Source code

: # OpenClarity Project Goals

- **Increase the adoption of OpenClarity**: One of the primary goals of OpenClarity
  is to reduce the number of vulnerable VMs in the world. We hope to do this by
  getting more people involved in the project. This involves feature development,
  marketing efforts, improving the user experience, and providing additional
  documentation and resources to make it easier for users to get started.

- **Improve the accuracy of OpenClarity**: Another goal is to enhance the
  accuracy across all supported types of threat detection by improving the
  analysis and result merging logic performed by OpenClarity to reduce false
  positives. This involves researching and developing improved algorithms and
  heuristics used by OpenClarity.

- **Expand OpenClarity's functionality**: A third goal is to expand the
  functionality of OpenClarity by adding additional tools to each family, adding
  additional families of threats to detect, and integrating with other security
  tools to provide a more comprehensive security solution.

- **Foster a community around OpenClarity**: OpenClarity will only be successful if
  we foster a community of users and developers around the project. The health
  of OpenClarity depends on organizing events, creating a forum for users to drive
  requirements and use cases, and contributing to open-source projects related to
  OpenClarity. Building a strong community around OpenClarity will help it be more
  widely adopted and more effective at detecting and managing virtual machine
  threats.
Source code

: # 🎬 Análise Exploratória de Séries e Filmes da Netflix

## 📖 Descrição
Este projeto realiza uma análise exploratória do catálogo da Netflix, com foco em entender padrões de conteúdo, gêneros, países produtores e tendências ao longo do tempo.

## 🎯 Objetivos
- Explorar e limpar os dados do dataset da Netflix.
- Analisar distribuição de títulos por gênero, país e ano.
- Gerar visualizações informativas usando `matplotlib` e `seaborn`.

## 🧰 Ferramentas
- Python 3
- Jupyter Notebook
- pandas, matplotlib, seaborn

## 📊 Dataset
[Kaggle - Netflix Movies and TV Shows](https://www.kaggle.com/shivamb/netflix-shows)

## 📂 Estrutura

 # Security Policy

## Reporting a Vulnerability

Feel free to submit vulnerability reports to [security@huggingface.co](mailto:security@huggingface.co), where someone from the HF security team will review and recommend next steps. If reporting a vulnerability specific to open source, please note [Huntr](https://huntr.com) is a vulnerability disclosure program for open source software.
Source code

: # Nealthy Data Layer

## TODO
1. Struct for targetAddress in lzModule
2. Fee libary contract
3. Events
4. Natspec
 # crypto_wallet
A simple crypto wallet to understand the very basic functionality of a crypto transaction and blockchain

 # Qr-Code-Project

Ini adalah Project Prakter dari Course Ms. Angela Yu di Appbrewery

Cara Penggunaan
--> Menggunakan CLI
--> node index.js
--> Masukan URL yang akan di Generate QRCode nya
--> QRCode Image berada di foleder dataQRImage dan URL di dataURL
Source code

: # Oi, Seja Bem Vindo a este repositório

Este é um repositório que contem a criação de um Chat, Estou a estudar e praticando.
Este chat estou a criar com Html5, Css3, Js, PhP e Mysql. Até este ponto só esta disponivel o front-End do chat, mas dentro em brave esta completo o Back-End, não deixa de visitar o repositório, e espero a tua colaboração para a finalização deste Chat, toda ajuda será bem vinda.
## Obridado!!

__WHAT THIS TASK INVOLVES__
When you reach the line containing "- Gerar visualizações" in the data above, start copying exactly, and stop after the line containing "## Reporting a Vulnerability".

__ANSWER BOX__
- Gerar visualizações informativas usando `matplotlib` e `seaborn`.

## 🧰 Ferramentas
- Python 3
- Jupyter Notebook
- pandas, matplotlib, seaborn

## 📊 Dataset
[Kaggle - Netflix Movies and TV Shows](https://www.kaggle.com/shivamb/netflix-shows)

## 📂 Estrutura

 # Security Policy

## Reporting a Vulnerability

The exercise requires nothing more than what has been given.